Scoring 15 times in the Bundesliga is one thing, repeating it at a club with lesser technical quality and one that has seen a high turnover of players is another.
Indeed, Taiwo Awoniyi has his work cut out reproducing those Union Berlin numbers in the Premier League at Nottingham Forest in 2022-23 despite a rather storming campaign in Germany’s top flight in the preceding year.
The Nigeria international was Union’s go-to marksman for the majority of 2021-22, picking up where he left off in 2020-21 when a torn muscle curtailed his progress during that temporary spell from Liverpool.
At the time he had netted a decent five times in 14 appearances while adding a couple of assists before the layoff kept him out for nearly three months. Awoniyi made a pair of late-season appearances off the bench but did not add to his aforementioned goal contributions.
Be that as it may, the Berlin outfit had seen enough to make the move permanent and the centre-forward rewarded the club’s faith and then some.
Fifteen league strikes saw him displace Sebastian Andersson (12 goals) as the club record scorer in a single Bundesliga campaign set in 2019/20 and his 20 goals altogether for the club in the top flight surpassed Max Kruse’s 16.
Indeed, the trajectory seems to be upward for Awoniyi, going by a steady increase in the number of goals in the last three campaigns at least.

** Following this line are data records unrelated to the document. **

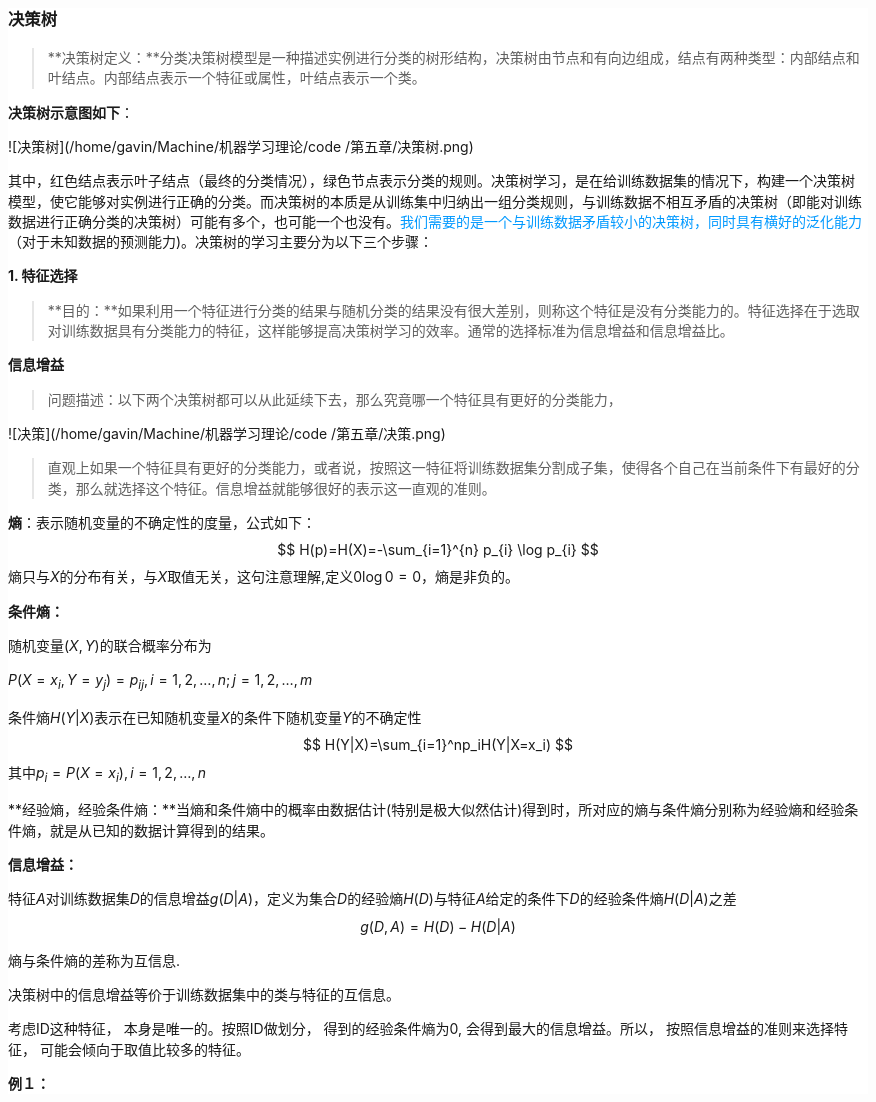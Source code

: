 ### 决策树

>**决策树定义：**分类决策树模型是一种描述实例进行分类的树形结构，决策树由节点和有向边组成，结点有两种类型：内部结点和叶结点。内部结点表示一个特征或属性，叶结点表示一个类。

**决策树示意图如下**：

![决策树](/home/gavin/Machine/机器学习理论/code /第五章/决策树.png)

​		其中，红色结点表示叶子结点（最终的分类情况），绿色节点表示分类的规则。决策树学习，是在给训练数据集的情况下，构建一个决策树模型，使它能够对实例进行正确的分类。而决策树的本质是从训练集中归纳出一组分类规则，与训练数据不相互矛盾的决策树（即能对训练数据进行正确分类的决策树）可能有多个，也可能一个也没有。<font color = #0099ff >我们需要的是一个与训练数据矛盾较小的决策树，同时具有横好的泛化能力</font>（对于未知数据的预测能力)。决策树的学习主要分为以下三个步骤：

**1. 特征选择**

>**目的：**如果利用一个特征进行分类的结果与随机分类的结果没有很大差别，则称这个特征是没有分类能力的。特征选择在于选取对训练数据具有分类能力的特征，这样能够提高决策树学习的效率。通常的选择标准为信息增益和信息增益比。

**信息增益**

> 问题描述：以下两个决策树都可以从此延续下去，那么究竟哪一个特征具有更好的分类能力，

![决策](/home/gavin/Machine/机器学习理论/code /第五章/决策.png)

>直观上如果一个特征具有更好的分类能力，或者说，按照这一特征将训练数据集分割成子集，使得各个自己在当前条件下有最好的分类，那么就选择这个特征。信息增益就能够很好的表示这一直观的准则。

**熵**：表示随机变量的不确定性的度量，公式如下：
$$
H(p)=H(X)=-\sum_{i=1}^{n} p_{i} \log p_{i}
$$
熵只与$X$的分布有关，与$X$取值无关，这句注意理解,定义$0\log0=0$，熵是非负的。

**条件熵：**

随机变量$(X,Y)$的联合概率分布为

$P(X=x_i,Y=y_j)=p_{ij}, i=1,2,\dots ,n;j=1,2,\dots ,m$

条件熵$H(Y|X)$表示在已知随机变量$X$的条件下随机变量$Y$的不确定性
$$
H(Y|X)=\sum_{i=1}^np_iH(Y|X=x_i)
$$
其中$p_i=P(X=x_i),i=1,2,\dots ,n$

**经验熵，经验条件熵：**当熵和条件熵中的概率由数据估计(特别是极大似然估计)得到时，所对应的熵与条件熵分别称为经验熵和经验条件熵，就是从已知的数据计算得到的结果。

**信息增益：**

特征$A$对训练数据集$D$的信息增益$g(D|A)$，定义为集合$D$的经验熵$H(D)$与特征$A$给定的条件下$D$的经验条件熵$H(D|A)$之差
$$
g(D,A)=H(D)-H(D|A)
$$

熵与条件熵的差称为互信息.

决策树中的信息增益等价于训练数据集中的类与特征的互信息。

考虑ID这种特征， 本身是唯一的。按照ID做划分， 得到的经验条件熵为0, 会得到最大的信息增益。所以， 按照信息增益的准则来选择特征， 可能会倾向于取值比较多的特征。

**例１：**
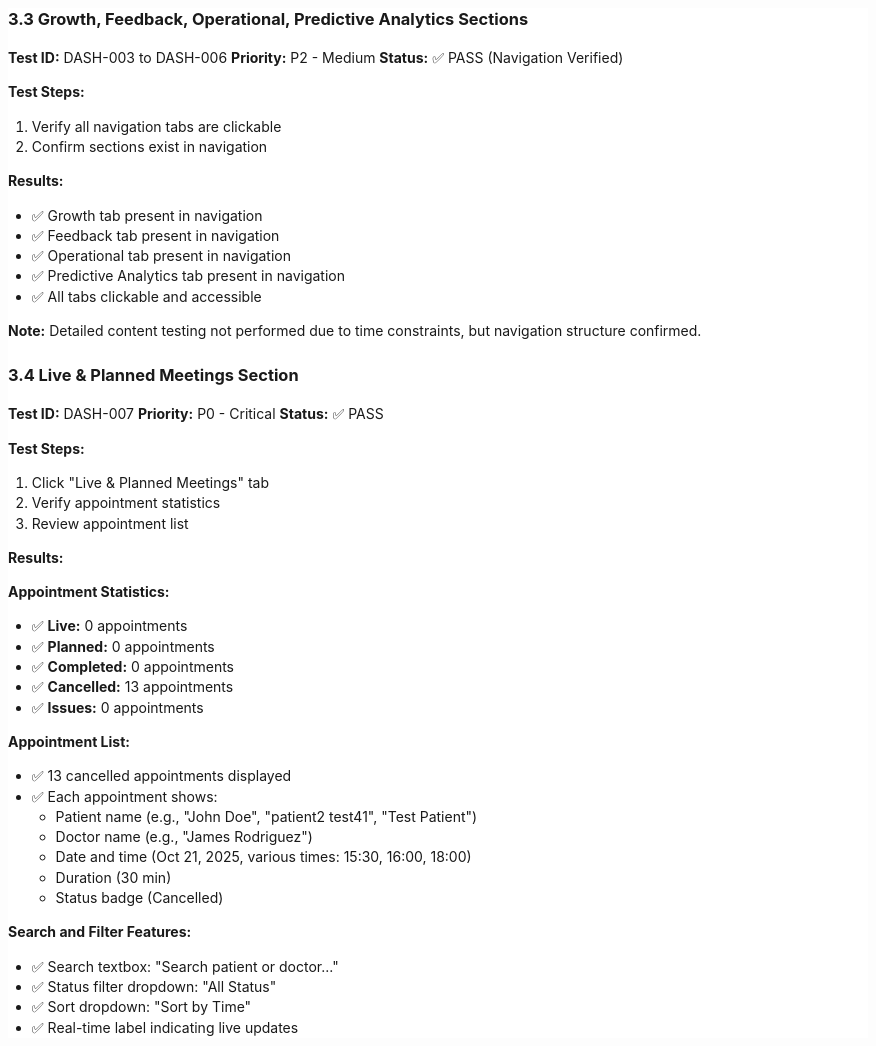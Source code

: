 ### 3.3 Growth, Feedback, Operational, Predictive Analytics Sections

**Test ID:** DASH-003 to DASH-006
**Priority:** P2 - Medium
**Status:** ✅ PASS (Navigation Verified)

**Test Steps:**
1. Verify all navigation tabs are clickable
2. Confirm sections exist in navigation

**Results:**
- ✅ Growth tab present in navigation
- ✅ Feedback tab present in navigation
- ✅ Operational tab present in navigation
- ✅ Predictive Analytics tab present in navigation
- ✅ All tabs clickable and accessible

**Note:** Detailed content testing not performed due to time constraints, but navigation structure confirmed.

### 3.4 Live & Planned Meetings Section

**Test ID:** DASH-007
**Priority:** P0 - Critical
**Status:** ✅ PASS

**Test Steps:**
1. Click "Live & Planned Meetings" tab
2. Verify appointment statistics
3. Review appointment list

**Results:**

**Appointment Statistics:**
- ✅ **Live:** 0 appointments
- ✅ **Planned:** 0 appointments
- ✅ **Completed:** 0 appointments
- ✅ **Cancelled:** 13 appointments
- ✅ **Issues:** 0 appointments

**Appointment List:**
- ✅ 13 cancelled appointments displayed
- ✅ Each appointment shows:
  - Patient name (e.g., "John Doe", "patient2 test41", "Test Patient")
  - Doctor name (e.g., "James Rodriguez")
  - Date and time (Oct 21, 2025, various times: 15:30, 16:00, 18:00)
  - Duration (30 min)
  - Status badge (Cancelled)

**Search and Filter Features:**
- ✅ Search textbox: "Search patient or doctor..."
- ✅ Status filter dropdown: "All Status"
- ✅ Sort dropdown: "Sort by Time"
- ✅ Real-time label indicating live updates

A player who underperformed his Expected Goals in his opening two years in Germany slightly outdid the anticipated output last season, prompting a switch to a Forest side that have not competed in the Premier League since the old millennium.
However, there is undoubtedly going to be an adaptation process for Awoniyi in England’s major division.
An individual or club’s pre-season form is hardly ever a barometer for success or failure in the ensuing season, but the former Union man firing blanks must have Steve Cooper already scratching his head to find solutions to his star striker’s drought.
A striker with a spring in his step heading into the new campaign is, after all, preferable to one still looking to fit in with new teammates. Without a doubt, the Nigerian must be given time to adapt to new surroundings and different colleagues, especially ones who have been put together in one summer and are expected to dovetail rapidly in their battle for survival.
Having said that, you wonder just how swiftly this amalgamation will forge owing to the plethora of arrivals in one window. Cooper’s men have welcomed 11 permanent signings and acquired Dean Henderson on loan from Manchester United, taking the number of new faces to 12 at the time of writing.
Indeed, the expedited nature of this or otherwise threatens Forest’s prospects of survival on their return to the top division in 23 years, and their progress in 22-23 ought to be monitored.
The same rings true for Awoniyi whose Premier League dream is set to be fulfilled this term, but it would be far from straightforward for a side predicted to go down in circa 10 months.
Nevertheless, Cooper’s 3-4-1-2 approach is a solid starting point for the 24-year-old.
The former Liverpool man played in a two-man attack for Union last season, usually in a 3-5-2 or intermittently in a 3-4-1-2.
The formation and Urs Fischer’s approach fostered relationships with Kruse (before the German’s mid-season departure to Wolfsburg) and Sheraldo Becker, while their inclination to play on the counter-attack utilised the Nigerian’s menace running onto through-balls.
Union’s average possession of 43.4 percent demonstrated that approach and one which suits the Super Eagle whose link-up play can be suspect at times.
Interestingly, Nottingham Forest ranked around mid-table for mean possession last season — 50.3% — an average likely to drop when facing sides of superior quality in the Premier League.
This, in theory, ought to aid Awoniyi, who not only likes running in behind but carrying the ball aggressively into the opposition penalty area, evidenced by the fact only Becker had more average carries into the 18-yard box and received more progressive passes (also per 90) than the Nigeria international.
The jury is still out on the 24-year-old following his record transfer in June. After an indifferent pre-season for last season’s 15-goal man, a strong start to his dream Premier League move is imperative to get the proverbial monkey off his back.
Reaching last season's heights may be far-fetched, but a fairly prolific return from the Super Eagle could be the difference in surviving or suffering the ignominy of instant relegation to the Championship.